Berkshire Hathaway’s Performance
Buffett’s investment style and choices make for a conservative portfolio overall, with less than average volatility. The principle of risk and return suggests stocks with lower risk levels also provide lower return potential.
Buffett has delivered above-average returns over the long term. From 1965 to 2020, the average annualized return for Berkshire shares was 20%, while the S&P 500 returned an annualized 10.2%.
Income investors likely find the lack of a dividend yield as one of the only drawbacks of investing in Berkshire Hathaway stock. Berkshire has only paid a dividend once in 1967.
For those considering Berkshire Hathaway as an individual retirement account (IRA) holding, this is less of a concern, as withdrawals from IRA accounts are generally not recommended until the individual reaches age 59½.
Two Share Classes
One of the most unusual features of Berkshire Hathaway stock is its stock price. It never splits. On Dec. 23, 2022, Berkshire Hathaway’s Class A shares (BRK.A) closed at $463,400 per share. This puts even a single share purchase out of reach of many investors. Buffett is clear that he prefers to attract long-term investors as opposed to traders.
In 1996, Buffett partially conceded, issuing a Class B block of shares to make his company more accessible. These shares made a 50-for-1 stock split in January 2010 and closed at $306.49 per share on Dec. 23, 2022.
There is essentially no difference in these shares outside of the stock price. Trading flexibility is the primary advantage of owning Berkshire Hathaway Class B shares.
Does Berkshire Hathaway Fit in an IRA Account?
For most investors, Class B shares are the only option when looking to add Berkshire Hathaway to an IRA. The maximum annual contribution to an IRA is $6,000 a year for 2022, rising to $6,500 for 2023. People who are 50 and older can make an additional catch-up contribution of $1,000.
This means the Class A shares are not an option unless the investor has built up a sizable portfolio. The Class B shares are within the reach of all investors.
Mutual funds and exchange-traded funds (ETFs) that contain broadly diversified portfolios of well-established, large-cap names are often recommended as core retirement portfolio holdings. Buying shares of Berkshire Hathaway is akin to buying shares of a large-cap value mutual fund. Class B shares could thus make an ideal holding in retirement portfolios.
The Bottom Line
The portfolio’s composition of well-established mature businesses that can operate successfully in most market environments makes Berkshire Hathaway an investment that is appropriate for most IRA accounts.

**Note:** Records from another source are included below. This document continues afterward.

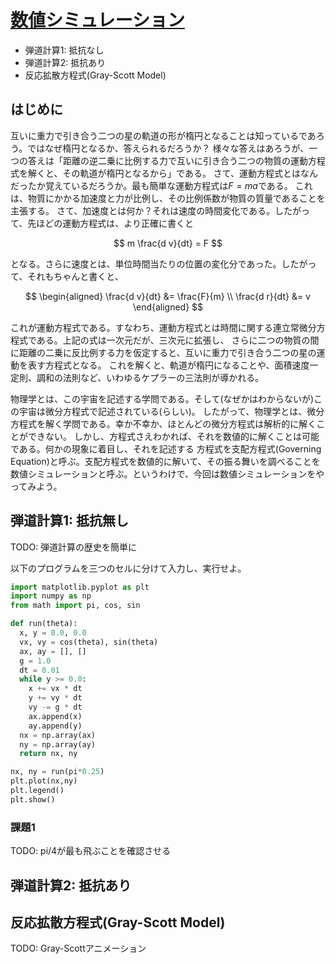 # [数値シミュレーション](https://kaityo256.github.io/python_zero/simulation/)

* 弾道計算1: 抵抗なし
* 弾道計算2: 抵抗あり
* 反応拡散方程式(Gray-Scott Model)

## はじめに

互いに重力で引き合う二つの星の軌道の形が楕円となることは知っているであろう。ではなぜ楕円となるか、答えられるだろうか？
様々な答えはあろうが、一つの答えは「距離の逆二乗に比例する力で互いに引き合う二つの物質の運動方程式を解くと、その軌道が楕円となるから」である。
さて、運動方程式とはなんだったか覚えているだろうか。最も簡単な運動方程式は$F=ma$である。
これは、物質にかかる加速度と力が比例し、その比例係数が物質の質量であることを主張する。
さて、加速度とは何か？それは速度の時間変化である。したがって、先ほどの運動方程式は、より正確に書くと

$$
m \frac{d v}{dt} = F
$$

となる。さらに速度とは、単位時間当たりの位置の変化分であった。したがって、それもちゃんと書くと、

$$
\begin{aligned}
\frac{d v}{dt} &= \frac{F}{m} \\
\frac{d r}{dt} &= v
\end{aligned}
$$

これが運動方程式である。すなわち、運動方程式とは時間に関する連立常微分方程式である。上記の式は一次元だが、三次元に拡張し、
さらに二つの物質の間に距離の二乗に反比例する力を仮定すると、互いに重力で引き合う二つの星の運動を表す方程式となる。
これを解くと、軌道が楕円になることや、面積速度一定則、調和の法則など、いわゆるケプラーの三法則が導かれる。

物理学とは、この宇宙を記述する学問である。そして(なぜかはわからないが)この宇宙は微分方程式で記述されている(らしい)。
したがって、物理学とは、微分方程式を解く学問である。幸か不幸か、ほとんどの微分方程式は解析的に解くことができない。
しかし、方程式さえわかれば、それを数値的に解くことは可能である。何かの現象に着目し、それを記述する
方程式を支配方程式(Governing Equation)と呼ぶ。支配方程式を数値的に解いて、その振る舞いを調べることを
数値シミュレーションと呼ぶ。というわけで、今回は数値シミュレーションをやってみよう。

## 弾道計算1: 抵抗無し

TODO: 弾道計算の歴史を簡単に

以下のプログラムを三つのセルに分けて入力し、実行せよ。

```py
import matplotlib.pyplot as plt
import numpy as np
from math import pi, cos, sin
```

```py
def run(theta):
  x, y = 0.0, 0.0
  vx, vy = cos(theta), sin(theta)
  ax, ay = [], []
  g = 1.0
  dt = 0.01
  while y >= 0.0:
    x += vx * dt
    y += vy * dt
    vy -= g * dt
    ax.append(x)
    ay.append(y)
  nx = np.array(ax)
  ny = np.array(ay)
  return nx, ny
```

```py
nx, ny = run(pi*0.25)
plt.plot(nx,ny)
plt.legend()
plt.show()
```

### 課題1

TODO: pi/4が最も飛ぶことを確認させる

## 弾道計算2: 抵抗あり

## 反応拡散方程式(Gray-Scott Model)

TODO: Gray-Scottアニメーション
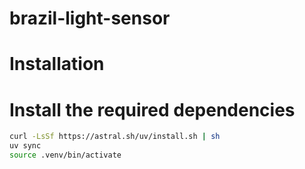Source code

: # brazil-light-sensor

# Installation
# Install the required dependencies
```bash
curl -LsSf https://astral.sh/uv/install.sh | sh
uv sync
source .venv/bin/activate
```

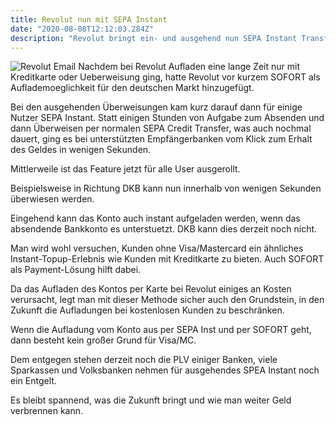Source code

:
 ```yaml
---
title: Revolut nun mit SEPA Instant
date: "2020-08-08T12:12:03.284Z"
description: "Revolut bringt ein- und ausgehend nun SEPA Instant Transfers"
---
```


![Revolut Email ](sepainst.jpg "SEPA Inst")
Nachdem bei Revolut Aufladen eine lange Zeit nur mit Kreditkarte oder Ueberweisung ging,
hatte Revolut vor kurzem SOFORT als Auflademoeglichkeit für den deutschen Markt hinzugefügt.

Bei den ausgehenden Überweisungen kam kurz darauf dann für einige Nutzer SEPA Instant. Statt einigen Stunden von Aufgabe zum Absenden und dann Überweisen per normalen SEPA Credit Transfer, was auch nochmal dauert, ging es bei unterstützten Empfängerbanken vom Klick zum Erhalt des Geldes in wenigen Sekunden.

Mittlerweile ist das Feature jetzt für alle User ausgerollt.

Beispielsweise in Richtung DKB kann nun innerhalb von wenigen Sekunden überwiesen werden.

Eingehend kann das Konto auch instant aufgeladen werden, wenn das absendende Bankkonto es unterstuetzt. DKB kann dies derzeit noch nicht.

Man wird wohl versuchen, Kunden ohne Visa/Mastercard ein ähnliches Instant-Topup-Erlebnis wie Kunden mit Kreditkarte zu bieten. Auch SOFORT als Payment-Lösung hilft dabei.

Da das Aufladen des Kontos per Karte bei Revolut einiges an Kosten verursacht, legt man mit dieser Methode sicher auch den Grundstein, in den Zukunft die Aufladungen bei kostenlosen Kunden zu beschränken.

Wenn die Aufladung vom Konto aus per SEPA Inst und per SOFORT geht, dann besteht kein großer Grund für Visa/MC.

Dem entgegen stehen derzeit noch die PLV einiger Banken, viele Sparkassen und Volksbanken nehmen für ausgehendes SPEA Instant noch ein Entgelt.

Es bleibt spannend, was die Zukunft bringt und wie man weiter Geld verbrennen kann.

Buffett’s style of investing for the long-term aligns well with the long-term nature of IRA accounts.
Younger investors can use the stock as a core long-term holding for growing portfolios. Retirees will likely maintain a lower equity allocation in their portfolios overall with capital preservation being a primary consideration. However, equities are still needed in these portfolios to help stay ahead of inflation, and Berkshire Hathaway can be an ideal choice to fill out that part of the portfolio.